At a median follow-up of 7.5 years, the study met its Primary endpoint, and it was noted that that endocrine therapy alone was non-inferior to chemotherapy plus endocrine therapy, in patients with Intermediate Recurrence Score of 11-25. At 9 years, patients with Intermediate Recurrence Scores receiving endocrine therapy or chemotherapy in combination with endocrine therapy showed similar invasive Disease Free Survival rates (83.3% vs 84.3%), distant Recurrence Free Interval (94.5% vs 95.0%), Recurrence Free Interval (92.2% vs 92.9%) and Overall Survival (93.9% vs 93.8%) respectively. These findings suggested that there was no benefit from adding chemotherapy to endocrine therapy, for this patient group.
The authors also conducted an exploratory analysis of patients in the Intermediate Risk group to determine which patients would benefit from added chemotherapy. They noted that there was no significant interaction between menopause, tumor size or grade, with Recurrence Score. There was however an interaction between age and Recurrence Score. In women 50 years or younger with a Recurrence Score of 16-20, there were 2% fewer distant recurrences, and in those with a recurrence score of 21-25, there were 7% fewer distant recurrences with the addition of chemotherapy, suggesting that younger women with a Recurrence Score of 16-25 had some benefit with the addition of chemotherapy to endocrine therapy.

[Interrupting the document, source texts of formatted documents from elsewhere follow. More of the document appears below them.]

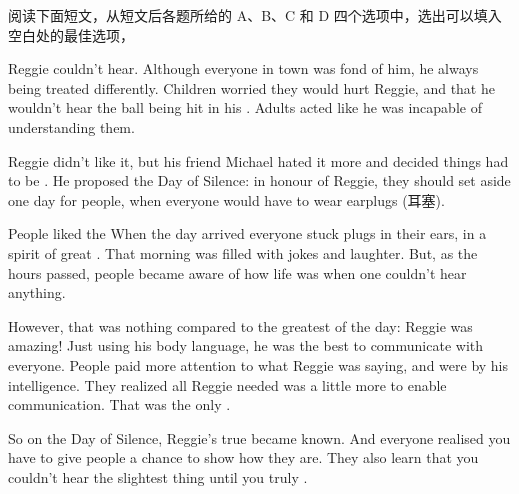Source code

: \documentclass{英语试卷}
\begin{document}
\par 阅读下面短文，从短文后各题所给的 A、B、C 和 D 四个选项中，选出可以填入空白处的最佳选项，\par
\par Reggie couldn't hear. Although everyone in town was fond of him, he always  being treated differently. Children worried they would hurt Reggie, and that he wouldn't hear the ball being hit in his . Adults acted like he was incapable of understanding them.\par
\par Reggie didn't like it, but his friend Michael hated it more and decided things had to be . He proposed the Day of Silence: in honour of Reggie, they should set aside one day for  people, when everyone would have to wear earplugs (耳塞).\par
\par People liked the  When the day arrived everyone stuck plugs in their ears, in a spirit of great . That morning was filled with jokes and laughter. But, as the hours passed, people became aware of how  life was when one couldn't hear anything.\par
\par However, that was nothing compared to the greatest  of the day: Reggie was amazing! Just using his  body language, he was the best to communicate with everyone. People paid more attention to what Reggie was saying, and were  by his intelligence. They realized all Reggie needed was a little more  to enable communication. That was the only .\par
\par So on the Day of Silence, Reggie's true  became known. And everyone realised you have to give people a chance to show how  they are. They also learn that you couldn't hear the slightest thing until you truly .\par
{}
\end{document}
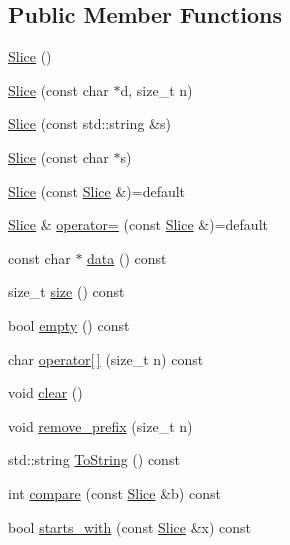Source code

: \subsection*{Public Member Functions}
\begin{DoxyCompactItemize}
\item 
\mbox{\hyperlink{classleveldb_1_1_slice_a5a57e9733fb783aceec1aecfe068ad85}{Slice}} ()
\item 
\mbox{\hyperlink{classleveldb_1_1_slice_ae77bd1d4353bd94d768474d467657c85}{Slice}} (const char $\ast$d, size\+\_\+t n)
\item 
\mbox{\hyperlink{classleveldb_1_1_slice_ab79b60f33aa094179fe36880bc220853}{Slice}} (const std\+::string \&s)
\item 
\mbox{\hyperlink{classleveldb_1_1_slice_a429c530560405fe1a7cd745f7afecf5a}{Slice}} (const char $\ast$s)
\item 
\mbox{\hyperlink{classleveldb_1_1_slice_a53cdde237c653292d361e92bc0f25229}{Slice}} (const \mbox{\hyperlink{classleveldb_1_1_slice}{Slice}} \&)=default
\item 
\mbox{\hyperlink{classleveldb_1_1_slice}{Slice}} \& \mbox{\hyperlink{classleveldb_1_1_slice_aed082a8f2d4a877058f5bac84effaac1}{operator=}} (const \mbox{\hyperlink{classleveldb_1_1_slice}{Slice}} \&)=default
\item 
const char $\ast$ \mbox{\hyperlink{classleveldb_1_1_slice_a94ccee3d05b66ba0b059f2d9772b782b}{data}} () const
\item 
size\+\_\+t \mbox{\hyperlink{classleveldb_1_1_slice_a7344120beda110de81d0c45d4cfe4b63}{size}} () const
\item 
bool \mbox{\hyperlink{classleveldb_1_1_slice_a56ac7a70125c26187ecf4dd040004582}{empty}} () const
\item 
char \mbox{\hyperlink{classleveldb_1_1_slice_aea62da83ffa80f22e065b15ca8596726}{operator\mbox{[}$\,$\mbox{]}}} (size\+\_\+t n) const
\item 
void \mbox{\hyperlink{classleveldb_1_1_slice_ab9b6e340e8a483a5cf713f6be17709e3}{clear}} ()
\item 
void \mbox{\hyperlink{classleveldb_1_1_slice_a1be5b22958a115ebecb2b017aad2b3f6}{remove\+\_\+prefix}} (size\+\_\+t n)
\item 
std\+::string \mbox{\hyperlink{classleveldb_1_1_slice_a10ab05e2c2358bb6e6b6d49bf69d72ce}{To\+String}} () const
\item 
int \mbox{\hyperlink{classleveldb_1_1_slice_a1ec69137e5cee9ef34c5c4fca3c62957}{compare}} (const \mbox{\hyperlink{classleveldb_1_1_slice}{Slice}} \&b) const
\item 
bool \mbox{\hyperlink{classleveldb_1_1_slice_ae1c0a7f51a18a83bbeebfb300bf23767}{starts\+\_\+with}} (const \mbox{\hyperlink{classleveldb_1_1_slice}{Slice}} \&x) const
\end{DoxyCompactItemize}


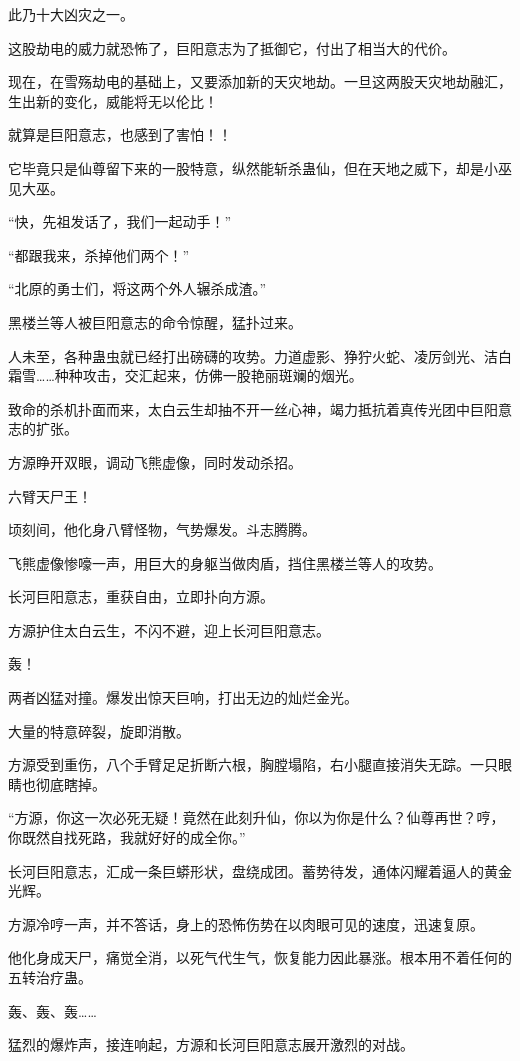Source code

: \begin{this_body}
此乃十大凶灾之一。

这股劫电的威力就恐怖了，巨阳意志为了抵御它，付出了相当大的代价。

现在，在雪殇劫电的基础上，又要添加新的天灾地劫。一旦这两股天灾地劫融汇，生出新的变化，威能将无以伦比！

就算是巨阳意志，也感到了害怕！！

它毕竟只是仙尊留下来的一股特意，纵然能斩杀蛊仙，但在天地之威下，却是小巫见大巫。

“快，先祖发话了，我们一起动手！”

“都跟我来，杀掉他们两个！”

“北原的勇士们，将这两个外人辗杀成渣。”

黑楼兰等人被巨阳意志的命令惊醒，猛扑过来。

人未至，各种蛊虫就已经打出磅礴的攻势。力道虚影、狰狞火蛇、凌厉剑光、洁白霜雪……种种攻击，交汇起来，仿佛一股艳丽斑斓的烟光。

致命的杀机扑面而来，太白云生却抽不开一丝心神，竭力抵抗着真传光团中巨阳意志的扩张。

方源睁开双眼，调动飞熊虚像，同时发动杀招。

六臂天尸王！

顷刻间，他化身八臂怪物，气势爆发。斗志腾腾。

飞熊虚像惨嚎一声，用巨大的身躯当做肉盾，挡住黑楼兰等人的攻势。

长河巨阳意志，重获自由，立即扑向方源。

方源护住太白云生，不闪不避，迎上长河巨阳意志。

轰！

两者凶猛对撞。爆发出惊天巨响，打出无边的灿烂金光。

大量的特意碎裂，旋即消散。

方源受到重伤，八个手臂足足折断六根，胸膛塌陷，右小腿直接消失无踪。一只眼睛也彻底瞎掉。

“方源，你这一次必死无疑！竟然在此刻升仙，你以为你是什么？仙尊再世？哼，你既然自找死路，我就好好的成全你。”

长河巨阳意志，汇成一条巨蟒形状，盘绕成团。蓄势待发，通体闪耀着逼人的黄金光辉。

方源冷哼一声，并不答话，身上的恐怖伤势在以肉眼可见的速度，迅速复原。

他化身成天尸，痛觉全消，以死气代生气，恢复能力因此暴涨。根本用不着任何的五转治疗蛊。

轰、轰、轰……

猛烈的爆炸声，接连响起，方源和长河巨阳意志展开激烈的对战。


\end{this_body}
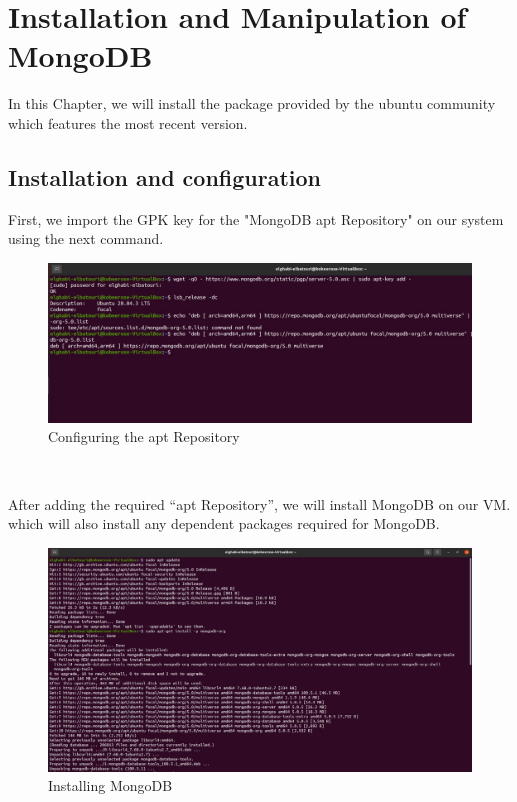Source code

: \chapter{Installation and Manipulation of MongoDB}
\par In this Chapter, we will install the package provided by the ubuntu community which features the most recent version.

\begin{spacing}{1.2}
\section{Installation and configuration }
\par First, we import the GPK key for the "MongoDB apt Repository" on our system using the
next command.
\\
\begin{figure}[!htb] 
\begin{center} 
\includegraphics[width=1\linewidth]{Pictures/MongoDB/Installation and manipulation of MongoDB/Installation and configuration/Configuring the apt Repository} 
\end{center} 
\caption{Configuring the apt Repository} 
\end{figure}  \FloatBarrier
\\
\newpage
\par After adding the required “apt Repository”, we will install
MongoDB on our VM. which will also install any dependent packages required for MongoDB.
\\
\begin{figure}[!htb] 
\begin{center} 
\includegraphics[width=1\linewidth]{Pictures/MongoDB/Installation and manipulation of MongoDB/Installation and configuration/Installing MongoDB} 
\end{center} 
\caption{Installing MongoDB} 
\end{figure}  \FloatBarrier
\\


\end{spacing}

It was concluded that women older than 50 years with hormone receptor-positive, HER2-negative, node-negative breast cancer and a Recurrence Score of 0-25, as well as women 50 years or younger with hormone receptor-positive, HER2-negative, node-negative breast cancer and a Recurrence Score of 0-15, could be spared from chemotherapy, based on this study. This study showed that chemotherapy could be avoided in about 70% of these patients, by allowing this test to tailor treatment. Further, this prospective study reflects outcomes with current modern chemotherapy and endocrine therapy regimens. The authors recommended that any patient 75 years or younger with early-stage breast cancer should therefore be offered Oncotype DX assay test, for guidance regarding chemotherapy recommendations after surgery. TAILORx: phase III trial of chemoendocrine therapy versus endocrine therapy alone in hormone receptor-positive, HER2-negative, node-negative breast cancer and an intermediate prognosis 21-gene recurrence score. Sparano JA, Gray RJ, Wood WC, et al. J Clin Oncol. 2018;36(suppl; abstr LBA1).